Work instruction: The records below are to be reproduced exactly, and no picture should appear in the copy.

Working data:
☆ ☆ ☆ ☆ ☆ ☆ ☆

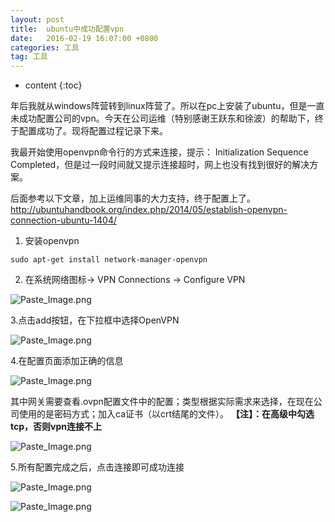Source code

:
 ```yaml
---
layout: post
title:  ubuntu中成功配置vpn
date:   2016-02-19 16:07:00 +0800
categories: 工具
tag: 工具
---
```


* content
{:toc}

年后我就从windows阵营转到linux阵营了。所以在pc上安装了ubuntu，但是一直未成功配置公司的vpn。今天在公司运维（特别感谢王跃东和徐波）的帮助下，终于配置成功了。现将配置过程记录下来。

我最开始使用openvpn命令行的方式来连接，提示： Initialization Sequence Completed，但是过一段时间就又提示连接超时，网上也没有找到很好的解决方案。

后面参考以下文章，加上运维同事的大力支持，终于配置上了。
http://ubuntuhandbook.org/index.php/2014/05/establish-openvpn-connection-ubuntu-1404/

1. 安装openvpn
```
sudo apt-get install network-manager-openvpn
```

2. 在系统网络图标-> VPN Connections -> Configure VPN

![Paste_Image.png](http://upload-images.jianshu.io/upload_images/845143-4dcec3e7ffb505e7.png?imageMogr2/auto-orient/strip%7CimageView2/2/w/1240)

3.点击add按钮，在下拉框中选择OpenVPN

![Paste_Image.png](http://upload-images.jianshu.io/upload_images/845143-c28fdd3f8218987c.png?imageMogr2/auto-orient/strip%7CimageView2/2/w/1240)

4.在配置页面添加正确的信息

![Paste_Image.png](http://upload-images.jianshu.io/upload_images/845143-87262e6a3eb7ca87.png?imageMogr2/auto-orient/strip%7CimageView2/2/w/1240)

其中网关需要查看.ovpn配置文件中的配置；类型根据实际需求来选择，在现在公司使用的是密码方式；加入ca证书（以crt结尾的文件）。
**【注】：在高级中勾选tcp，否则vpn连接不上**

![Paste_Image.png](http://upload-images.jianshu.io/upload_images/845143-c8142c7838752c3d.png?imageMogr2/auto-orient/strip%7CimageView2/2/w/1240)

5.所有配置完成之后，点击连接即可成功连接

![Paste_Image.png](http://upload-images.jianshu.io/upload_images/845143-8f530c798432e6fb.png?imageMogr2/auto-orient/strip%7CimageView2/2/w/1240)

![Paste_Image.png](http://upload-images.jianshu.io/upload_images/845143-d1ac0653d54c6634.png?imageMogr2/auto-orient/strip%7CimageView2/2/w/1240)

☆ ☆ ☆ ☆ ☆ ☆ ☆

Exercise answer:
Source code

:
 ```yaml
---
layout: post
title:  ubuntu中成功配置vpn
date:   2016-02-19 16:07:00 +0800
categories: 工具
tag: 工具
---
```


* content
{:toc}

年后我就从windows阵营转到linux阵营了。所以在pc上安装了ubuntu，但是一直未成功配置公司的vpn。今天在公司运维（特别感谢王跃东和徐波）的帮助下，终于配置成功了。现将配置过程记录下来。

我最开始使用openvpn命令行的方式来连接，提示： Initialization Sequence Completed，但是过一段时间就又提示连接超时，网上也没有找到很好的解决方案。

后面参考以下文章，加上运维同事的大力支持，终于配置上了。
http://ubuntuhandbook.org/index.php/2014/05/establish-openvpn-connection-ubuntu-1404/

1. 安装openvpn
```
sudo apt-get install network-manager-openvpn
```

2. 在系统网络图标-> VPN Connections -> Configure VPN

![Paste_Image.png](http://upload-images.jianshu.io/upload_images/845143-4dcec3e7ffb505e7.png?imageMogr2/auto-orient/strip%7CimageView2/2/w/1240)

3.点击add按钮，在下拉框中选择OpenVPN

![Paste_Image.png](http://upload-images.jianshu.io/upload_images/845143-c28fdd3f8218987c.png?imageMogr2/auto-orient/strip%7CimageView2/2/w/1240)

4.在配置页面添加正确的信息

![Paste_Image.png](http://upload-images.jianshu.io/upload_images/845143-87262e6a3eb7ca87.png?imageMogr2/auto-orient/strip%7CimageView2/2/w/1240)

其中网关需要查看.ovpn配置文件中的配置；类型根据实际需求来选择，在现在公司使用的是密码方式；加入ca证书（以crt结尾的文件）。
**【注】：在高级中勾选tcp，否则vpn连接不上**

![Paste_Image.png](http://upload-images.jianshu.io/upload_images/845143-c8142c7838752c3d.png?imageMogr2/auto-orient/strip%7CimageView2/2/w/1240)

5.所有配置完成之后，点击连接即可成功连接

![Paste_Image.png](http://upload-images.jianshu.io/upload_images/845143-8f530c798432e6fb.png?imageMogr2/auto-orient/strip%7CimageView2/2/w/1240)

![Paste_Image.png](http://upload-images.jianshu.io/upload_images/845143-d1ac0653d54c6634.png?imageMogr2/auto-orient/strip%7CimageView2/2/w/1240)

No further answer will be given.